▸ Work request
Exactly how many lines in this listing contain "SAPHanaTopology"? Only the number is needed.

▸ Given data
-- -- --
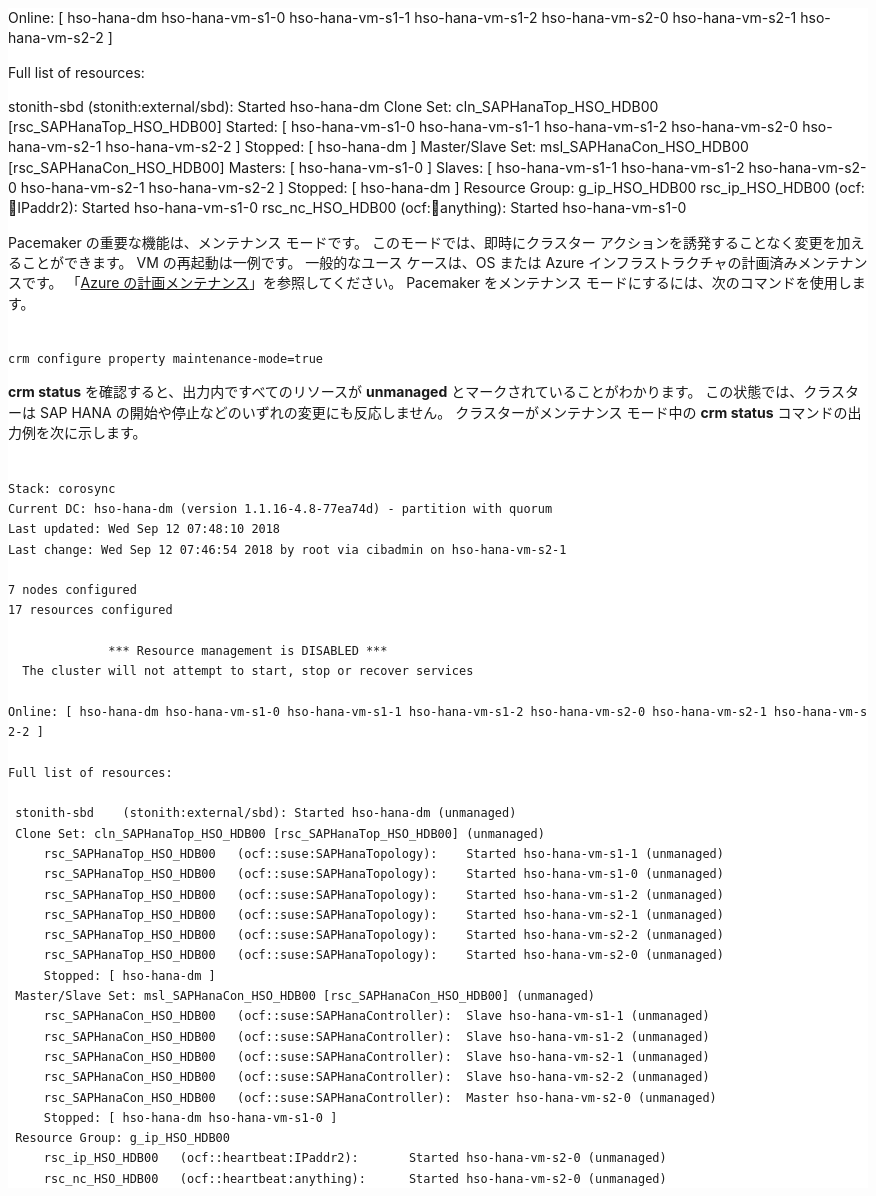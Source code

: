 Online: [ hso-hana-dm hso-hana-vm-s1-0 hso-hana-vm-s1-1 hso-hana-vm-s1-2 hso-hana-vm-s2-0 hso-hana-vm-s2-1 hso-hana-vm-s2-2 ]

Full list of resources:

 stonith-sbd    (stonith:external/sbd): Started hso-hana-dm
 Clone Set: cln_SAPHanaTop_HSO_HDB00 [rsc_SAPHanaTop_HSO_HDB00]
     Started: [ hso-hana-vm-s1-0 hso-hana-vm-s1-1 hso-hana-vm-s1-2 hso-hana-vm-s2-0 hso-hana-vm-s2-1 hso-hana-vm-s2-2 ]
     Stopped: [ hso-hana-dm ]
 Master/Slave Set: msl_SAPHanaCon_HSO_HDB00 [rsc_SAPHanaCon_HSO_HDB00]
     Masters: [ hso-hana-vm-s1-0 ]
     Slaves: [ hso-hana-vm-s1-1 hso-hana-vm-s1-2 hso-hana-vm-s2-0 hso-hana-vm-s2-1 hso-hana-vm-s2-2 ]
     Stopped: [ hso-hana-dm ]
 Resource Group: g_ip_HSO_HDB00
     rsc_ip_HSO_HDB00   (ocf::heartbeat:IPaddr2):       Started hso-hana-vm-s1-0
     rsc_nc_HSO_HDB00   (ocf::heartbeat:anything):      Started hso-hana-vm-s1-0
</code></pre>

Pacemaker の重要な機能は、メンテナンス モードです。 このモードでは、即時にクラスター アクションを誘発することなく変更を加えることができます。 VM の再起動は一例です。 一般的なユース ケースは、OS または Azure インフラストラクチャの計画済みメンテナンスです。 「[Azure の計画メンテナンス](#planned-maintenance)」を参照してください。 Pacemaker をメンテナンス モードにするには、次のコマンドを使用します。

<pre><code>
crm configure property maintenance-mode=true
</code></pre>

**crm status** を確認すると、出力内ですべてのリソースが **unmanaged** とマークされていることがわかります。 この状態では、クラスターは SAP HANA の開始や停止などのいずれの変更にも反応しません。
クラスターがメンテナンス モード中の **crm status** コマンドの出力例を次に示します。

<pre><code>
Stack: corosync
Current DC: hso-hana-dm (version 1.1.16-4.8-77ea74d) - partition with quorum
Last updated: Wed Sep 12 07:48:10 2018
Last change: Wed Sep 12 07:46:54 2018 by root via cibadmin on hso-hana-vm-s2-1

7 nodes configured
17 resources configured

              *** Resource management is DISABLED ***
  The cluster will not attempt to start, stop or recover services

Online: [ hso-hana-dm hso-hana-vm-s1-0 hso-hana-vm-s1-1 hso-hana-vm-s1-2 hso-hana-vm-s2-0 hso-hana-vm-s2-1 hso-hana-vm-s2-2 ]

Full list of resources:

 stonith-sbd    (stonith:external/sbd): Started hso-hana-dm (unmanaged)
 Clone Set: cln_SAPHanaTop_HSO_HDB00 [rsc_SAPHanaTop_HSO_HDB00] (unmanaged)
     rsc_SAPHanaTop_HSO_HDB00   (ocf::suse:SAPHanaTopology):    Started hso-hana-vm-s1-1 (unmanaged)
     rsc_SAPHanaTop_HSO_HDB00   (ocf::suse:SAPHanaTopology):    Started hso-hana-vm-s1-0 (unmanaged)
     rsc_SAPHanaTop_HSO_HDB00   (ocf::suse:SAPHanaTopology):    Started hso-hana-vm-s1-2 (unmanaged)
     rsc_SAPHanaTop_HSO_HDB00   (ocf::suse:SAPHanaTopology):    Started hso-hana-vm-s2-1 (unmanaged)
     rsc_SAPHanaTop_HSO_HDB00   (ocf::suse:SAPHanaTopology):    Started hso-hana-vm-s2-2 (unmanaged)
     rsc_SAPHanaTop_HSO_HDB00   (ocf::suse:SAPHanaTopology):    Started hso-hana-vm-s2-0 (unmanaged)
     Stopped: [ hso-hana-dm ]
 Master/Slave Set: msl_SAPHanaCon_HSO_HDB00 [rsc_SAPHanaCon_HSO_HDB00] (unmanaged)
     rsc_SAPHanaCon_HSO_HDB00   (ocf::suse:SAPHanaController):  Slave hso-hana-vm-s1-1 (unmanaged)
     rsc_SAPHanaCon_HSO_HDB00   (ocf::suse:SAPHanaController):  Slave hso-hana-vm-s1-2 (unmanaged)
     rsc_SAPHanaCon_HSO_HDB00   (ocf::suse:SAPHanaController):  Slave hso-hana-vm-s2-1 (unmanaged)
     rsc_SAPHanaCon_HSO_HDB00   (ocf::suse:SAPHanaController):  Slave hso-hana-vm-s2-2 (unmanaged)
     rsc_SAPHanaCon_HSO_HDB00   (ocf::suse:SAPHanaController):  Master hso-hana-vm-s2-0 (unmanaged)
     Stopped: [ hso-hana-dm hso-hana-vm-s1-0 ]
 Resource Group: g_ip_HSO_HDB00
     rsc_ip_HSO_HDB00   (ocf::heartbeat:IPaddr2):       Started hso-hana-vm-s2-0 (unmanaged)
     rsc_nc_HSO_HDB00   (ocf::heartbeat:anything):      Started hso-hana-vm-s2-0 (unmanaged)
</code></pre>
-- -- --
▸ Solved problem
6